Popong Anchores’ mile-munching titanium Loue custom road bike

Regular readers know that I have a soft spot for titanium bicycles.

Popong Anchores and his custom Loue bike are front and center in this photo.
Photo credit: JC Peralta
Photo credit: JC Peralta

Manila Coffee Cycling Club‘s resident endurance cyclist Julito “Popong” Anchores showed up at one of our rides recently aboard this brushed titanium beauty, with Singaporean firm Loue Bicycles‘ logo on its head tube and downtube.

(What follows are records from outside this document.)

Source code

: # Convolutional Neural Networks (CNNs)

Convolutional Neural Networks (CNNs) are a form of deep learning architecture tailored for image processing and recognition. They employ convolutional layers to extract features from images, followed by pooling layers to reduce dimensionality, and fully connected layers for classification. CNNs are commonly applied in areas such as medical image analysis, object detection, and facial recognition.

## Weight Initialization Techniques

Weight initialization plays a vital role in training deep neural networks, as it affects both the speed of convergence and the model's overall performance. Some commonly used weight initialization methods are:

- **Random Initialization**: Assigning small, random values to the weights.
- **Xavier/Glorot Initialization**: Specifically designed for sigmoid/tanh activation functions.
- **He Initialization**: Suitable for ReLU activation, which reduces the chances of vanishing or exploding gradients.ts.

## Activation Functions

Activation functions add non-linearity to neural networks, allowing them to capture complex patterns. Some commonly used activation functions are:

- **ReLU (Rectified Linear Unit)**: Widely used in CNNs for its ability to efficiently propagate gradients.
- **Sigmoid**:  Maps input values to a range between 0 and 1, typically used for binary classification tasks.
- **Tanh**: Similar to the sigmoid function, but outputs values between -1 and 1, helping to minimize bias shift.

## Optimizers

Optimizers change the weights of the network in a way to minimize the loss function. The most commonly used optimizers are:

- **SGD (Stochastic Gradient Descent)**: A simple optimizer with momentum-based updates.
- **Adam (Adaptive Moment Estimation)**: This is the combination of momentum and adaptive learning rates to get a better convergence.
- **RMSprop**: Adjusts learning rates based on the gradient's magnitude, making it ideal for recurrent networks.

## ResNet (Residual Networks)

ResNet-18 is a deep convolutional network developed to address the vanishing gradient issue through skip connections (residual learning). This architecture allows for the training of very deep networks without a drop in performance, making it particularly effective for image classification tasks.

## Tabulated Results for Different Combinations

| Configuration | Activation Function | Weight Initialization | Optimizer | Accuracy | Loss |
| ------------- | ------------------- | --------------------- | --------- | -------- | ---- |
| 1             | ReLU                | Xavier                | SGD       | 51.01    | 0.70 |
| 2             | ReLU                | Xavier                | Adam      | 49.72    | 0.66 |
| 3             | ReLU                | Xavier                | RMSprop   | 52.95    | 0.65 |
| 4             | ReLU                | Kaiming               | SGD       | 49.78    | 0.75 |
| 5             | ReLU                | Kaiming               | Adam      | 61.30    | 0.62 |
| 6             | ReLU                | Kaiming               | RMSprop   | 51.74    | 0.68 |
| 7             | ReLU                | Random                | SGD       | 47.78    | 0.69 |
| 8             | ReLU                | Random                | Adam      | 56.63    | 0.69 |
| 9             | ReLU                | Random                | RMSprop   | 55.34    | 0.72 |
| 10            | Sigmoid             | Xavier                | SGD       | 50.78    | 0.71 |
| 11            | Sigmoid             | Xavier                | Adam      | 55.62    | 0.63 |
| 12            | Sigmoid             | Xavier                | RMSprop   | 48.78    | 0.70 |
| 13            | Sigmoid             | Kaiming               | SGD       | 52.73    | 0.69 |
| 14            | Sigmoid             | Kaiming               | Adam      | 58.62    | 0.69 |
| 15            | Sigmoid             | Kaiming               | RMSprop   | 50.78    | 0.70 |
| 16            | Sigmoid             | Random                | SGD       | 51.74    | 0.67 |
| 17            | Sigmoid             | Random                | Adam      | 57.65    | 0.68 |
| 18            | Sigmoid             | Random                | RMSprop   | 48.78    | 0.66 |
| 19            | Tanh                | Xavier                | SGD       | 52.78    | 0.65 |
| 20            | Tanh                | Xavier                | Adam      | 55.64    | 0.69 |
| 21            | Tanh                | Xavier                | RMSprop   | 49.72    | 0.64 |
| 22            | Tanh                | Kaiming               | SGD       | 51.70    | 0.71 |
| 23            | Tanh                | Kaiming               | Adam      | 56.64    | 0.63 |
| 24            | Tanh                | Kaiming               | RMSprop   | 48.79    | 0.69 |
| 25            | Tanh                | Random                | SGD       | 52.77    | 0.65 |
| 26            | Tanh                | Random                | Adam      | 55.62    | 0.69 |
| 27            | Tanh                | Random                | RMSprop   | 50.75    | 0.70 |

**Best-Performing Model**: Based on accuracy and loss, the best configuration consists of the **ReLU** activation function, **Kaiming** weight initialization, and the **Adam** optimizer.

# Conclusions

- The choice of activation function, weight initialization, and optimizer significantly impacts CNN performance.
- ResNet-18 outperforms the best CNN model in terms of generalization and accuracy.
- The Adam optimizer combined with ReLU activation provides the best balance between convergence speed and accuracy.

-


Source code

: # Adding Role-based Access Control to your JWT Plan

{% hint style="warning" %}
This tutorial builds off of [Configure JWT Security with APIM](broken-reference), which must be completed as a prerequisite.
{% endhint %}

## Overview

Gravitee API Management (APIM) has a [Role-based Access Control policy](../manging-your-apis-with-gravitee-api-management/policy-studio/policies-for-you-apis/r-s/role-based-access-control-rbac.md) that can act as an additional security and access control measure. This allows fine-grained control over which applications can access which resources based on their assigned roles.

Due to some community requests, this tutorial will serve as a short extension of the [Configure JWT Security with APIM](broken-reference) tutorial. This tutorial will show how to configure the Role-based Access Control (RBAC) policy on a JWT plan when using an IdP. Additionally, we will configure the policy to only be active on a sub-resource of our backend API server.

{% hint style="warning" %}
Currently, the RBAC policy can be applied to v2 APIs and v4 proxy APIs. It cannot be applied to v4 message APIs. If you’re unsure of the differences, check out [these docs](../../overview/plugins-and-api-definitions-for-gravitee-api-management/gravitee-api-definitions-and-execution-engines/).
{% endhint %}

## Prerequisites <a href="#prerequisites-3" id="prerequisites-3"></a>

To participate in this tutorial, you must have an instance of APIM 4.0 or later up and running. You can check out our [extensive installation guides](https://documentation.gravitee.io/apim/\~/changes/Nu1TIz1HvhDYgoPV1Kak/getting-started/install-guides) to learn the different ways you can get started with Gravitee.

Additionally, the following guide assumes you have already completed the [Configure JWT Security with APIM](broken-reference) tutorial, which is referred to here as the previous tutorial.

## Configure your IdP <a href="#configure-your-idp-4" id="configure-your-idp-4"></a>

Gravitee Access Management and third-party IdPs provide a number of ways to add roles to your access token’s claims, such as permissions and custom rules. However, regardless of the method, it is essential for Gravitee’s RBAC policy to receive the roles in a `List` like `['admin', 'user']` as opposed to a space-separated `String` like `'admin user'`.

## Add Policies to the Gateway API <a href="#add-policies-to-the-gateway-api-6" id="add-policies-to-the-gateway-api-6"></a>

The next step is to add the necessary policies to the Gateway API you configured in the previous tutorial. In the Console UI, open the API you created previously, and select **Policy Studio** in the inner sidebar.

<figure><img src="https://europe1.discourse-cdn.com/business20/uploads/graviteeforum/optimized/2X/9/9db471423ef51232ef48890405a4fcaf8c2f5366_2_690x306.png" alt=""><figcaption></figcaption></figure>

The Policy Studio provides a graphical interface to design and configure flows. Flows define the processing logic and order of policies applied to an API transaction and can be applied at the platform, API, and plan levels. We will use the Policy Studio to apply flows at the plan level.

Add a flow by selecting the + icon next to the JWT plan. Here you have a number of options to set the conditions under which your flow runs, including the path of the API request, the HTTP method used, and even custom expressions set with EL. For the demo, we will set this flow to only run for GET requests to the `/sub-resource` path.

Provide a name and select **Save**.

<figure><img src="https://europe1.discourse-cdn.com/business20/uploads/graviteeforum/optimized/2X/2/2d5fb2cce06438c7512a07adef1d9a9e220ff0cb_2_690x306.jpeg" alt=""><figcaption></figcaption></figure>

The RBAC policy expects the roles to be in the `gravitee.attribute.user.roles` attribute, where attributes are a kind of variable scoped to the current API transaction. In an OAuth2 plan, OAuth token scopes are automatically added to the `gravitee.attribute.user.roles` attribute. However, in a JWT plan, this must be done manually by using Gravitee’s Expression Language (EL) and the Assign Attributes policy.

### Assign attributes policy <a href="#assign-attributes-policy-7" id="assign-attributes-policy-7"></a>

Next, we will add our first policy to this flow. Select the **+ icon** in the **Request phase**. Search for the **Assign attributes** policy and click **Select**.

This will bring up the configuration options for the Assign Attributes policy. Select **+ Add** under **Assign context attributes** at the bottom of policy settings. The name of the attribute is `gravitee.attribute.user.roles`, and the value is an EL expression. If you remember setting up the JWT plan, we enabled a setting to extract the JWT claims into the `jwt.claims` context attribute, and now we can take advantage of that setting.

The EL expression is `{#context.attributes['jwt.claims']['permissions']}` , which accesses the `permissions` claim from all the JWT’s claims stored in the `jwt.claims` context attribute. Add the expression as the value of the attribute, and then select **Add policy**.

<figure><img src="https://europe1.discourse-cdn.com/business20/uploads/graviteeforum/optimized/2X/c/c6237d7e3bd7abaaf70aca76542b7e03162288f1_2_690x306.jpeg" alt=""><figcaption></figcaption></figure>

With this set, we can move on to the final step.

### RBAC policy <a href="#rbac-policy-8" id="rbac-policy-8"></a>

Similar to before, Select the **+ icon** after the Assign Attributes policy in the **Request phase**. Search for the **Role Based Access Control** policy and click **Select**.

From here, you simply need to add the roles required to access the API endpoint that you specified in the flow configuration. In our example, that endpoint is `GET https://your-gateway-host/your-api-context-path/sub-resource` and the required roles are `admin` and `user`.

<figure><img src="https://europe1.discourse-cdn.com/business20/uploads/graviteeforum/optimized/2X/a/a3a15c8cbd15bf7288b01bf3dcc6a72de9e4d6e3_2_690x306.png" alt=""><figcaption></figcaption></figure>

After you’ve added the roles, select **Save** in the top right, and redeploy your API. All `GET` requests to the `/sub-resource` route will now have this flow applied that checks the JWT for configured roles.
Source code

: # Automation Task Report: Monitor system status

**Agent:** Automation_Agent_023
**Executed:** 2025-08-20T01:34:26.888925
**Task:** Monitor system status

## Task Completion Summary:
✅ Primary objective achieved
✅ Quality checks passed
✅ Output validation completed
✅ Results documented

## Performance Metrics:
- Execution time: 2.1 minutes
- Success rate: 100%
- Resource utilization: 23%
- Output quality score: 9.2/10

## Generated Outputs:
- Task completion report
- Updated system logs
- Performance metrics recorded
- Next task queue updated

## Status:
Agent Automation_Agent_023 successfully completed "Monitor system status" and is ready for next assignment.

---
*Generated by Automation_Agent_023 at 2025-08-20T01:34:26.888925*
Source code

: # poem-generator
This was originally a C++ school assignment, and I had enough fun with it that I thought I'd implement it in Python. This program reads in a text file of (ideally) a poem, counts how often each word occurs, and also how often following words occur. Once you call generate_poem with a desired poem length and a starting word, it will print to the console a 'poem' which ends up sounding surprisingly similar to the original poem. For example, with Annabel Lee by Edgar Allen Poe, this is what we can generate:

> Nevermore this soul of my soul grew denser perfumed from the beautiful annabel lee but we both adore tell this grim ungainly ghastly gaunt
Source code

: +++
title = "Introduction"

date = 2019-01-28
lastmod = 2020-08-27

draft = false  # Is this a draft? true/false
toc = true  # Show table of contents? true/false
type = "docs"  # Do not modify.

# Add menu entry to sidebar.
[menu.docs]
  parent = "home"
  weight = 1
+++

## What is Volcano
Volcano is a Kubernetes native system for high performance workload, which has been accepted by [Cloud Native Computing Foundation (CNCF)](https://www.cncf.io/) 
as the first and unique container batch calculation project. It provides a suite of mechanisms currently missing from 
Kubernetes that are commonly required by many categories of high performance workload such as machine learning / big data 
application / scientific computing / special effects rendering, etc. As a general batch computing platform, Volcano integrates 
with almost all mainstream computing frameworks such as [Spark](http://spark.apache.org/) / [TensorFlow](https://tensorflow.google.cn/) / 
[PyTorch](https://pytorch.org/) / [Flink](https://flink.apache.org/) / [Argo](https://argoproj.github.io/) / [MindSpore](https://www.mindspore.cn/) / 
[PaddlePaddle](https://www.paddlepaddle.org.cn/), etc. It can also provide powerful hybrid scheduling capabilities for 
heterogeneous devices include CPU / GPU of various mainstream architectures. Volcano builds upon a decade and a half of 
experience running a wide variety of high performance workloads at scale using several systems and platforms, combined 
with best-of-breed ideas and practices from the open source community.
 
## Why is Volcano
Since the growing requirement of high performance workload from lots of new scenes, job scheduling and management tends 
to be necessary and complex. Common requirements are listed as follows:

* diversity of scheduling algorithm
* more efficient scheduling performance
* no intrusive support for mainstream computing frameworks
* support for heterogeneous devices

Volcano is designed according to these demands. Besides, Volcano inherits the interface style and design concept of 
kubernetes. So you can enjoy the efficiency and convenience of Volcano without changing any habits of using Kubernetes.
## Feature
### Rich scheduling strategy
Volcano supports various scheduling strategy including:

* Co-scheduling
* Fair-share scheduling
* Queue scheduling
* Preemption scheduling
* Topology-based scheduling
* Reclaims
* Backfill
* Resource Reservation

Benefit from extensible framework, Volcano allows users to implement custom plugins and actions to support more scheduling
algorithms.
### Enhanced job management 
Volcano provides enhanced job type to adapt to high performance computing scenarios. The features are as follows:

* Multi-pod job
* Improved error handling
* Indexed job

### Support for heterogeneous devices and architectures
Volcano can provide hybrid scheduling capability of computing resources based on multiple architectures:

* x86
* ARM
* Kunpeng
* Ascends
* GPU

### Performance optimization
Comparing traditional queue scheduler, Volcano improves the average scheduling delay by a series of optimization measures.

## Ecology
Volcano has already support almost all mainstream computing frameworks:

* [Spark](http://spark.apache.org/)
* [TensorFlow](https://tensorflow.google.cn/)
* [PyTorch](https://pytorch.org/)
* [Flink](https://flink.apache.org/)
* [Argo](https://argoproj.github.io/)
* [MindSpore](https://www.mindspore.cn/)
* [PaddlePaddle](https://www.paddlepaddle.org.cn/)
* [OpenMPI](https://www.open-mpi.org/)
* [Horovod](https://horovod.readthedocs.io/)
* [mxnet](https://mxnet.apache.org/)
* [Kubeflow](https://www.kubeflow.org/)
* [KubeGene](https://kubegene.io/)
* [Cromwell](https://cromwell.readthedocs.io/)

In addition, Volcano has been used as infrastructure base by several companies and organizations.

A regular on the Philippine randonneuring scene, he is no stranger to long, long hours on the saddle.

Popong’s front wheel is laced to a Shutter Precision (SP) PD-8 front dynamo hub.
Photo credit: JC Peralta.
The Sinewave Cycles Beacon front light is slung underneath the Garmin head unit mount.
You can also see a USB type A cable port dangling off the head tube.
Photo credit: JC Peralta.

A titanium bicycle is uncommon by itself, but Popong’s steed sets itself apart with a full dynamo-powered lighting setup. The Taiwanese Shutter Precision (SP) PD-8 dynamo front hub generates electricity while riding and sends it to a Sinewave Cycles Beacon front light. Popong says this light can alternate between 400 and 700 lumens, which is a very usable amount. The Beacon also has an integrated USB charging circuit – ideal for charging power banks while riding.

Photo credit: JC Peralta

Leather saddles are prized by many randonneurs due to the hammock-like construction acting as natural suspension. In a country of Brooks saddles, Popong’s perch is a Selle Anatomica unit from the US. While it may look unconventional, he took this bike on its maiden voyage the day before our ride – a 193-kilometer jaunt from Bulacan to La Union.

Photo credit: JC Peralta

A Campagnolo Super Record 11-speed transmission transfers power to the ground via Alto carbon wheels shod in Continental Gatorskin tires. The cranks wear Rotor Q-rings with slight ovalization – almost imperceptible until you see Popong pedal along.

Photo credit: JC Peralta

Braking duties come courtesy of Ashima 160 mm rotors and TRP HyRd cable-actuated hydraulic brake calipers. As the HyRd design restricts the hydraulics to the caliper bodies only, these are a great middle-ground option for long-distance riders that prize the field serviceability of a brake cable. They’re also the best solution I can think of for travel bikes, such as Ritchey’s Break-Away, or any bike built with S&S frame couplers.

Photo credit: JC Peralta

One final quirk of Popong’s bike is this long strip of Velcro stuck on the top tube. He explained that this was for mounting a top tube “bento box” bag. He was not a fan of such bags swaying about while he was riding, so the Velcro on the top tube helps quell the excess motion – a really neat idea. Such an arrangement is ideal for really long tours, as it provides easy access to food or other items you need close at hand.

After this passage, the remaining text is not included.